*** Excerpted records Section Begins ***
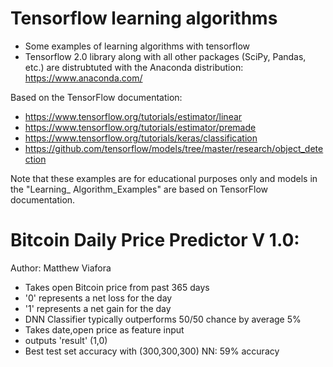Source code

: # Tensorflow learning algorithms
- Some examples of learning algorithms with tensorflow
- Tensorflow 2.0 library along with all other packages (SciPy, Pandas, etc.) are distrubtuted with the Anaconda distribution: https://www.anaconda.com/


Based on the TensorFlow documentation: 
- https://www.tensorflow.org/tutorials/estimator/linear
- https://www.tensorflow.org/tutorials/estimator/premade
- https://www.tensorflow.org/tutorials/keras/classification
- https://github.com/tensorflow/models/tree/master/research/object_detection



Note that these examples are for educational purposes only and models in the "Learning_ Algorithm_Examples" are based on TensorFlow documentation.

# Bitcoin Daily Price Predictor V 1.0:
Author: Matthew Viafora

- Takes open Bitcoin price from past 365 days
- '0' represents a net loss for the day
- '1' represents a net gain for the day
- DNN Classifier typically outperforms 50/50 chance by average 5%
- Takes date,open price as feature input
- outputs 'result' (1,0)
- Best test set accuracy with (300,300,300) NN: 59% accuracy
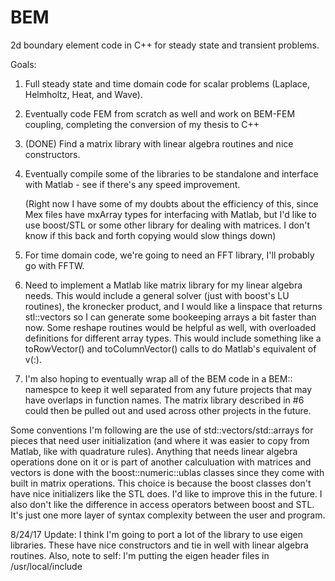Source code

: # BEM

2d boundary element code in C++ for steady state and transient problems.

Goals: 

1. Full steady state and time domain code for scalar problems (Laplace, Helmholtz, Heat, and Wave).   

2. Eventually code FEM from scratch as well and work on BEM-FEM coupling, completing the conversion of my thesis to C++

3. (DONE) Find a matrix library with linear algebra routines and nice constructors.

4. Eventually compile some of the libraries to be standalone and interface with Matlab - 
    see if there's any speed improvement.

	(Right now I have some of my doubts about the efficiency of this, since 
	Mex files have mxArray types for interfacing with Matlab, but I'd like to use 
	boost/STL or some other library for dealing with matrices.  I don't know
	if this back and forth copying would slow things down)

5. For time domain code, we're going to need an FFT library, I'll probably go with FFTW.

6. Need to implement a Matlab like matrix library for my linear algebra needs.  This 
	would include a general solver (just with boost's LU routines), the kronecker product,
	and I would like a linspace that returns stl::vectors so I can generate some 
	bookeeping arrays a bit faster than now.  Some reshape routines would be helpful
	as well, with overloaded definitions for different array types. This would include
	something like a toRowVector() and toColumnVector() calls to do Matlab's equivalent of v(:).

7. I'm also hoping to eventually wrap all of the BEM code in a BEM:: namespce to keep it well separated from any future
	projects that may have overlaps in function names.   The matrix library described in #6 could then be pulled out
	and used across other projects in the future.	

Some conventions I'm following are the use of std::vectors/std::arrays for pieces that need user initialization (and where it was easier to copy from Matlab, like with quadrature rules).   Anything that needs linear algebra operations done on it or is part of another calculuation with matrices and vectors is done with the boost::numeric::ublas classes since they come with built in matrix operations. This choice is because the boost classes don't have nice initializers like the STL does.  I'd like to improve this in the future.  I also don't like the difference in access operators between boost and STL.  It's just one more layer of syntax complexity between the user and program.

8/24/17 Update: I think I'm going to port a lot of the library to use eigen libraries.  These have nice constructors and tie in well with linear algebra routines.  Also, note to self: I'm putting the eigen header files in /usr/local/include
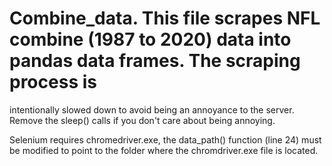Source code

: # Combine_data.  This file scrapes NFL combine (1987 to 2020) data into pandas data frames.   The scraping process is
intentionally slowed down to avoid being an annoyance to the server.  Remove the sleep() calls if you don't care about
being annoying.

Selenium requires chromedriver.exe, the data_path() function (line 24) must be modified to point to the folder where the
chromdriver.exe file is located.
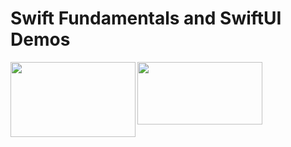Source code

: # Swift Fundamentals and SwiftUI Demos
<img align="left" src="https://user-images.githubusercontent.com/63741198/113543572-1451be80-9600-11eb-83e7-0cc646a1f48a.png" width=200 height=120>
<img src="https://user-images.githubusercontent.com/63741198/113543601-23d10780-9600-11eb-9995-22b719a6ef7a.png" width=200 height=100>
*** Excerpted records Section Ends ***
Task objective:
Whatever else the listing above holds, retype exactly only the lines from the one containing "5. For time" to the one containing "would include a", both ends kept.

Completed exercise:
5. For time domain code, we're going to need an FFT library, I'll probably go with FFTW.

6. Need to implement a Matlab like matrix library for my linear algebra needs.  This 
	would include a general solver (just with boost's LU routines), the kronecker product,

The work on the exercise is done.